Александр играл с Лили. Они оба подняли головы, когда она, шатаясь, вошла в комнату. Их лица были так похожи, спокойное выражение одного являлось как бы зеркальным отражением другого.

— Ты сделала свои покупки? — безразлично спросил Александр.

Джулия тяжело дышала от бега и у нее бешено колотилось сердце, но она спокойно ответила:

— Да, спасибо. Кажется, купила все, что хотела. Было не очень людно.

— Это хорошо.

Вежливость была тоже своего рода оружием, к которому прибегал Александр в подобных случаях. Они пускали в ход друг против друга все виды оружия теперь, когда стали врагами, подумала Джулия, все, кроме страсти. Потому что в страсти слишком много тепла.

Она понесла покупки наверх, но когда собиралась разобрать их, почувствовала невыносимую тоску и, опустившись на широкую постель, взяла с туалетного столика телефонный аппарат.

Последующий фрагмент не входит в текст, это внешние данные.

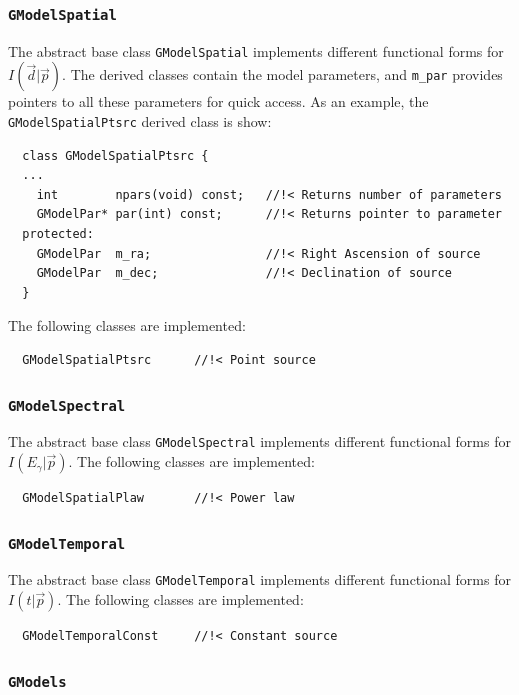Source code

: \documentclass{article}[12pt,a4]
\begin{document}
\subsubsection{{\tt GModelSpatial}}

The abstract base class {\tt GModelSpatial} implements different functional forms for 
$I(\vec{d} | \vec{p})$.
The derived classes contain the model parameters, and {\tt m\_par} provides pointers
to all these parameters for quick access.
As an example, the {\tt GModelSpatialPtsrc} derived class is show:
\begin{verbatim}
  class GModelSpatialPtsrc {
  ...
    int        npars(void) const;   //!< Returns number of parameters
    GModelPar* par(int) const;      //!< Returns pointer to parameter
  protected:
    GModelPar  m_ra;                //!< Right Ascension of source
    GModelPar  m_dec;               //!< Declination of source
  }
\end{verbatim}
The following classes are implemented:
\begin{verbatim}
  GModelSpatialPtsrc      //!< Point source
\end{verbatim}


\subsubsection{{\tt GModelSpectral}}

The abstract base class {\tt GModelSpectral} implements different functional forms for 
$I(E_{\gamma} | \vec{p})$.
The following classes are implemented:
\begin{verbatim}
  GModelSpatialPlaw       //!< Power law
\end{verbatim}


\subsubsection{{\tt GModelTemporal}}

The abstract base class {\tt GModelTemporal} implements different functional forms for 
$I(t | \vec{p})$.
The following classes are implemented:
\begin{verbatim}
  GModelTemporalConst     //!< Constant source
\end{verbatim}


\subsubsection{{\tt GModels}}
\end{document}
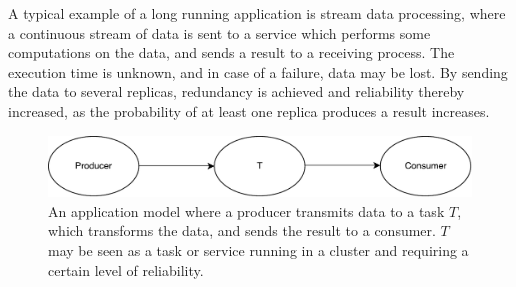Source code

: \documentclass{cslthse-msc}
\begin{document}
A typical example of a long running application is stream data processing, where a continuous stream of data is sent to a service which performs some computations on the data, and sends a result to a receiving process. The execution time is unknown, and in case of a failure, data may be lost. By sending the data to several replicas, redundancy is achieved and reliability thereby increased, as the probability of at least one replica produces a result increases.

\begin{figure}[!hbt]
\centering
\includegraphics[scale=0.5]{images/app_model.pdf} 
\caption{An application model where a producer transmits data to a task $T$, which transforms the data, and sends the result to a consumer. $T$ may be seen as a task or service running in a cluster and requiring a certain level of reliability.}\label{fig:app_model}
\end{figure}

\iffalse
\end{document}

Набрала номер Мэтти и долго слушала вызывающие гудки, представляя маленькие комнатки и вид из окна на Блумсбери-стрит. Телефон Мэтти не отвечал. Джулия положила трубку. Ее сердце было переполнено слезами, но она не могла плакать. Она опять спустилась вниз.

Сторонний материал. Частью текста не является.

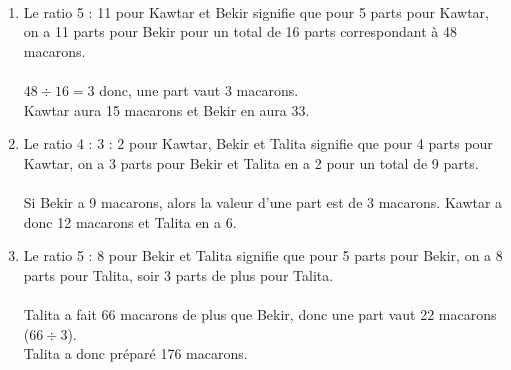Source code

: \ \\ [-5mm]
   \begin{enumerate}
      \item Le ratio 5 : 11 pour Kawtar et Bekir signifie que pour 5 parts pour Kawtar, on a 11 parts pour Bekir pour un total de 16 parts correspondant à 48 macarons. \\ [2mm]
            \qquad {} \\
         $48\div16 =3$ donc, une part vaut 3 macarons. \\
         {\blue Kawtar aura 15 macarons et Bekir en aura 33.}
      \item Le ratio 4 : 3 : 2 pour Kawtar, Bekir et Talita signifie que pour 4 parts pour Kawtar, on a 3 parts pour Bekir et Talita en a 2 pour un total de 9 parts. \\ [2mm]
            \quad {} \\
         Si Bekir a 9 macarons, alors la valeur d'une part est de 3 macarons.
         {\blue Kawtar a donc 12 macarons et Talita en a 6.}
      \item Le ratio 5 : 8 pour Bekir et Talita signifie que pour 5 parts pour Bekir, on a 8 parts pour Talita, soir 3 parts de plus pour Talita.\\ [2mm]
            \qquad {} \\
         Talita a fait 66 macarons de plus que Bekir, donc une part vaut 22 macarons ($66\div3$). \\
         {\blue Talita a donc préparé 176 macarons.}
   \end{enumerate}
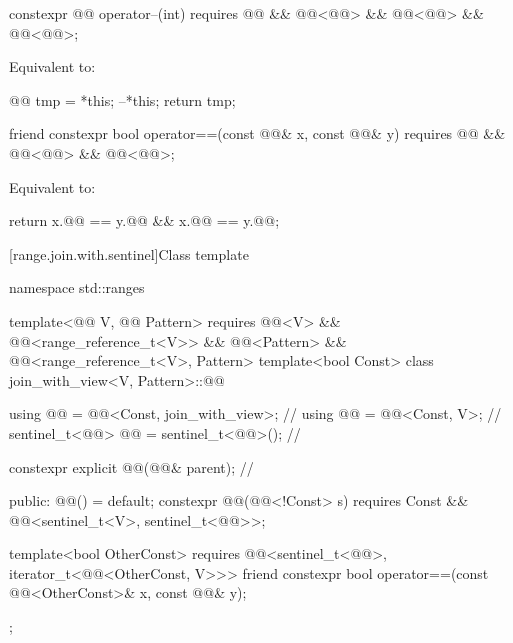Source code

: \begin{itemdecl}
constexpr @@ operator--(int)
  requires @@ && @@<@@> &&
           @@<@@> && @@<@@>;
\end{itemdecl}

\begin{itemdescr}
\pnum
\effects
Equivalent to:
\begin{codeblock}
@@ tmp = *this;
--*this;
return tmp;
\end{codeblock}
\end{itemdescr}

\begin{itemdecl}
friend constexpr bool operator==(const @@& x, const @@& y)
  requires @@ && @@<@@> &&
           @@<@@>;
\end{itemdecl}

\begin{itemdescr}
\pnum
\effects
Equivalent to:
\begin{codeblock}
return x.@@ == y.@@ && x.@@ == y.@@;
\end{codeblock}
\end{itemdescr}

[range.join.with.sentinel]{Class template }

\begin{codeblock}
namespace std::ranges {
  template<@@ V, @@ Pattern>
    requires @@<V> && @@<range_reference_t<V>>
          && @@<Pattern> && @@<range_reference_t<V>, Pattern>
  template<bool Const>
  class join_with_view<V, Pattern>::@@ {
    using @@ = @@<Const, join_with_view>;  // \expos
    using @@ = @@<Const, V>;                 // \expos
    sentinel_t<@@> @@ = sentinel_t<@@>();         // \expos

    constexpr explicit @@(@@& parent);        // \expos

  public:
    @@() = default;
    constexpr @@(@@<!Const> s)
      requires Const && @@<sentinel_t<V>, sentinel_t<@@>>;

    template<bool OtherConst>
      requires @@<sentinel_t<@@>, iterator_t<@@<OtherConst, V>>>
    friend constexpr bool operator==(const @@<OtherConst>& x, const @@& y);
  };
}
\end{codeblock}

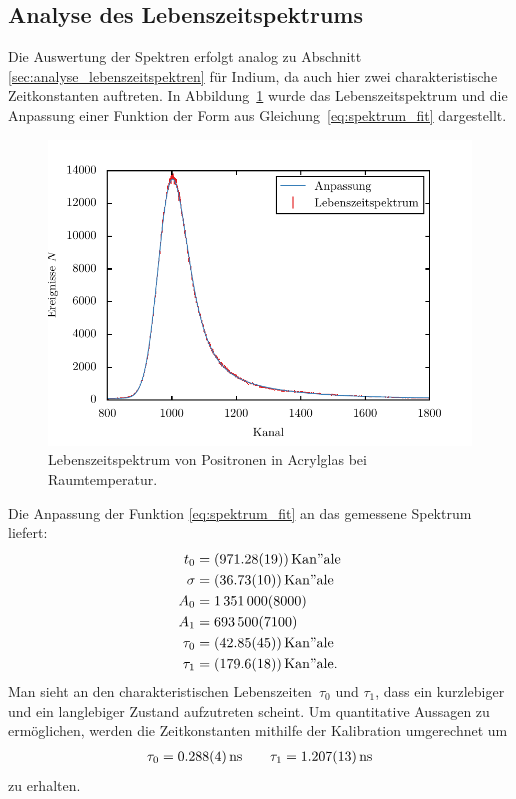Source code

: \documentclass[11pt, a4paper]{article}
\numberwithin{equation}{section}
\begin{document}
\subsection{Analyse des Lebenszeitspektrums}
Die Auswertung der Spektren erfolgt analog zu Abschnitt \ref{sec:analyse_lebenszeitspektren} für Indium, da auch hier zwei charakteristische Zeitkonstanten auftreten.
In Abbildung~\ref{fig:spektrum_acrylglas} wurde das Lebenszeitspektrum und die Anpassung einer Funktion der Form aus Gleichung~\eqref{eq:spektrum_fit} dargestellt.
\begin{figure}[h]
	\centering
	\includegraphics{./figures/acryl_glas.pdf}
	\caption{Lebenszeitspektrum von Positronen in Acrylglas bei Raumtemperatur.}
	\label{fig:spektrum_acrylglas}
\end{figure}

Die Anpassung der Funktion \eqref{eq:spektrum_fit} an das gemessene Spektrum liefert:
\begin{align*}
	t_0 &= (\num{971.28 +- 0.19})\, \mathrm{Kan"ale}\\
	\sigma &= (\num{36.73 +- 0.10})\, \mathrm{Kan"ale}\\
	A_0 &= \num{1351000 +- 8000}\\
	A_1 &= \num{693500 +- 7100}\\
	\tau_0 &= (\num{42.85 +- 0.45})\, \mathrm{Kan"ale}\\
	\tau_1 &= (\num{179.6 +- 1.8})\, \mathrm{Kan"ale} \text{.}
\end{align*}
Man sieht an den charakteristischen Lebenszeiten~$\tau_0$ und $\tau_1$, dass ein kurzlebiger und ein langlebiger Zustand aufzutreten scheint.
Um quantitative Aussagen zu ermöglichen, werden die Zeitkonstanten mithilfe der Kalibration umgerechnet um
\begin{align*}
	\tau_0 = \SI{0.288 +- 0.004}{ns}\qquad
	\tau_1 = \SI{1.207 +- 0.013}{ns}
\end{align*}
zu erhalten.
\end{document}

Спросив у Лили, что та хочет к чаю, и получив решительный ответ: «Яйцо», Джулия улыбнулась девочке.

В эту ночь ей приснился кошмарный сон. Ей снился пожар, языки пламени поглотили Лили, Александра, Фловера и всех, кто был ей дорог. Когда она сама бросилась спасаться бегством, Александр последовал за ней, окликая ее по имени, причем слова вытекали из его рта, как расплавленная лава.

Джулия даже не вскрикнула. Она открыла глаза и молча уставилась в темноту. Когда внутренняя дрожь унялась, она села на постели. Она была вся в поту, и холодный воздух обжег ее словно льдом. Александр спал, отвернувшись от нее и сгорбив плечи. Джулия слышала его ровное дыхание. Она знала, что даже если бы разбудила его, он сказал бы ей только: «Пожар уже в прошлом. Ты должна забыть о нем».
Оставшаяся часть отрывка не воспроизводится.